++++ Data shown ++++

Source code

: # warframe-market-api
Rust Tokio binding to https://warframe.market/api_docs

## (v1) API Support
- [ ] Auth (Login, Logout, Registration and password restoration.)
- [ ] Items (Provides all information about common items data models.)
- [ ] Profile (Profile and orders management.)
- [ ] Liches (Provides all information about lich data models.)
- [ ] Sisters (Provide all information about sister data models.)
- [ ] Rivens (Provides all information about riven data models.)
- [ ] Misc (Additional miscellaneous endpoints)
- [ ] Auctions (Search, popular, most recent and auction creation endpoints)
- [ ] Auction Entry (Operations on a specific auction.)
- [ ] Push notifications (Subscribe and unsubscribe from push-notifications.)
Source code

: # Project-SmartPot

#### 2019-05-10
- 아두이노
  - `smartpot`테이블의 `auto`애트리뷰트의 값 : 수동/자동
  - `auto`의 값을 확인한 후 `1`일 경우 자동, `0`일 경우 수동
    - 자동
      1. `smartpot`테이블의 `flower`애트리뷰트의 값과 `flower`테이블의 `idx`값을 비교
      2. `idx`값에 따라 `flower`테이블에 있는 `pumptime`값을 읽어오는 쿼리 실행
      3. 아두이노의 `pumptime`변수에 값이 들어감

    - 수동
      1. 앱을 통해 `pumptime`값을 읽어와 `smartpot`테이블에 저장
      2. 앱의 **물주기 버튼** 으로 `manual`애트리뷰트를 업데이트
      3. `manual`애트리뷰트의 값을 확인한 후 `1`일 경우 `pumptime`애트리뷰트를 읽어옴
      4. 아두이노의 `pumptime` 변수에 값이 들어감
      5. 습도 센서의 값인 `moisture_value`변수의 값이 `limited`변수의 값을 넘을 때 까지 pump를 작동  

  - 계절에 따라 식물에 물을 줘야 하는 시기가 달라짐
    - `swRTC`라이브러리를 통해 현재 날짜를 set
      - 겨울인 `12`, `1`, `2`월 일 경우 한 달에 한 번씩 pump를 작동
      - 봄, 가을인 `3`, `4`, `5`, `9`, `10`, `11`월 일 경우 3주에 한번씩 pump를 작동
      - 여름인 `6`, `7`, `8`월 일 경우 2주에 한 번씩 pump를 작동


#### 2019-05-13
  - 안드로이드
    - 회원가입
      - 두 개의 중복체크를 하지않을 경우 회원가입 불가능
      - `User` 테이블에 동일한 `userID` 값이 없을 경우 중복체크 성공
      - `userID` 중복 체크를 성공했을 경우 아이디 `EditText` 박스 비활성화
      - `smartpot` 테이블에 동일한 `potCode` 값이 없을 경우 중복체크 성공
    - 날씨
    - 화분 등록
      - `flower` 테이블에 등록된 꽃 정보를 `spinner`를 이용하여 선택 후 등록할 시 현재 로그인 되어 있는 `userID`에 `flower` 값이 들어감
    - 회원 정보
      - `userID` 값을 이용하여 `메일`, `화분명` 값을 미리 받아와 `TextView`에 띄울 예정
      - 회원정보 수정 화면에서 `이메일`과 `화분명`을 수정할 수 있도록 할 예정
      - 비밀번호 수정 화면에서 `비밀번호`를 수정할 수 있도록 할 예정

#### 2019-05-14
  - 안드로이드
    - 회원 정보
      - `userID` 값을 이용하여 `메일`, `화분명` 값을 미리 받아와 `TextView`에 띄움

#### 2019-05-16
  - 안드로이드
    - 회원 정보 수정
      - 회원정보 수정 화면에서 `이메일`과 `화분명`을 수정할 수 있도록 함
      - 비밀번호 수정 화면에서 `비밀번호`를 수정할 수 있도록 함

++++

Take the line containing "- 두 개의 중복체크를 하지않을 경우 회원가입 불가능" and every line after it up to the last line of the listing, and output them exactly, with nothing else.

■ Output:
      - 두 개의 중복체크를 하지않을 경우 회원가입 불가능
      - `User` 테이블에 동일한 `userID` 값이 없을 경우 중복체크 성공
      - `userID` 중복 체크를 성공했을 경우 아이디 `EditText` 박스 비활성화
      - `smartpot` 테이블에 동일한 `potCode` 값이 없을 경우 중복체크 성공
    - 날씨
    - 화분 등록
      - `flower` 테이블에 등록된 꽃 정보를 `spinner`를 이용하여 선택 후 등록할 시 현재 로그인 되어 있는 `userID`에 `flower` 값이 들어감
    - 회원 정보
      - `userID` 값을 이용하여 `메일`, `화분명` 값을 미리 받아와 `TextView`에 띄울 예정
      - 회원정보 수정 화면에서 `이메일`과 `화분명`을 수정할 수 있도록 할 예정
      - 비밀번호 수정 화면에서 `비밀번호`를 수정할 수 있도록 할 예정

#### 2019-05-14
  - 안드로이드
    - 회원 정보
      - `userID` 값을 이용하여 `메일`, `화분명` 값을 미리 받아와 `TextView`에 띄움

#### 2019-05-16
  - 안드로이드
    - 회원 정보 수정
      - 회원정보 수정 화면에서 `이메일`과 `화분명`을 수정할 수 있도록 함
      - 비밀번호 수정 화면에서 `비밀번호`를 수정할 수 있도록 함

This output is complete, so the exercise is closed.